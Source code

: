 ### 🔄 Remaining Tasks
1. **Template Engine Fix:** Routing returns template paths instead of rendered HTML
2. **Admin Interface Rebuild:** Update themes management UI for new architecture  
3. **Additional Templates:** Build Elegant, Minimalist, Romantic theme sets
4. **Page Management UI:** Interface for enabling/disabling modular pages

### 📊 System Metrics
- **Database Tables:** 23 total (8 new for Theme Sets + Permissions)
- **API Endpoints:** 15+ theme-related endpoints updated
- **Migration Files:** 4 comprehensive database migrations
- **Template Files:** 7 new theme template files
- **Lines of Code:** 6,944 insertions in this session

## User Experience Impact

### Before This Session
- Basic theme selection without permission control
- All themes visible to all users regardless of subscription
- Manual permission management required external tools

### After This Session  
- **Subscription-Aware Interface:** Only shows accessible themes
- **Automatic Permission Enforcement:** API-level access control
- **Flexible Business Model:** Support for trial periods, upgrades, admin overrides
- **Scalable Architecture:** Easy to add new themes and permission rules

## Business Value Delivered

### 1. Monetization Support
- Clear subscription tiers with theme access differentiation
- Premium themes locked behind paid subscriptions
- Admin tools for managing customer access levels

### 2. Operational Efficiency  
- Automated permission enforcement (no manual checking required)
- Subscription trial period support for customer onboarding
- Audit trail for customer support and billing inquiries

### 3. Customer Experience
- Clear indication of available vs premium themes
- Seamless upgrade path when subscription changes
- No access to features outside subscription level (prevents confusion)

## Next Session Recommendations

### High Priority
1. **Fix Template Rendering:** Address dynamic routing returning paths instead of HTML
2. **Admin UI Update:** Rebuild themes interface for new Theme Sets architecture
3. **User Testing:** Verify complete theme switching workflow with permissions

----------

Work item:
Only the lines from the one with "### 📊 System Metrics" to the end of the entries above belong in your answer. Retype them exactly.

Task output:
### 📊 System Metrics
- **Database Tables:** 23 total (8 new for Theme Sets + Permissions)
- **API Endpoints:** 15+ theme-related endpoints updated
- **Migration Files:** 4 comprehensive database migrations
- **Template Files:** 7 new theme template files
- **Lines of Code:** 6,944 insertions in this session

## User Experience Impact

### Before This Session
- Basic theme selection without permission control
- All themes visible to all users regardless of subscription
- Manual permission management required external tools

### After This Session  
- **Subscription-Aware Interface:** Only shows accessible themes
- **Automatic Permission Enforcement:** API-level access control
- **Flexible Business Model:** Support for trial periods, upgrades, admin overrides
- **Scalable Architecture:** Easy to add new themes and permission rules

## Business Value Delivered

### 1. Monetization Support
- Clear subscription tiers with theme access differentiation
- Premium themes locked behind paid subscriptions
- Admin tools for managing customer access levels

### 2. Operational Efficiency  
- Automated permission enforcement (no manual checking required)
- Subscription trial period support for customer onboarding
- Audit trail for customer support and billing inquiries

### 3. Customer Experience
- Clear indication of available vs premium themes
- Seamless upgrade path when subscription changes
- No access to features outside subscription level (prevents confusion)

## Next Session Recommendations

### High Priority
1. **Fix Template Rendering:** Address dynamic routing returning paths instead of HTML
2. **Admin UI Update:** Rebuild themes interface for new Theme Sets architecture
3. **User Testing:** Verify complete theme switching workflow with permissions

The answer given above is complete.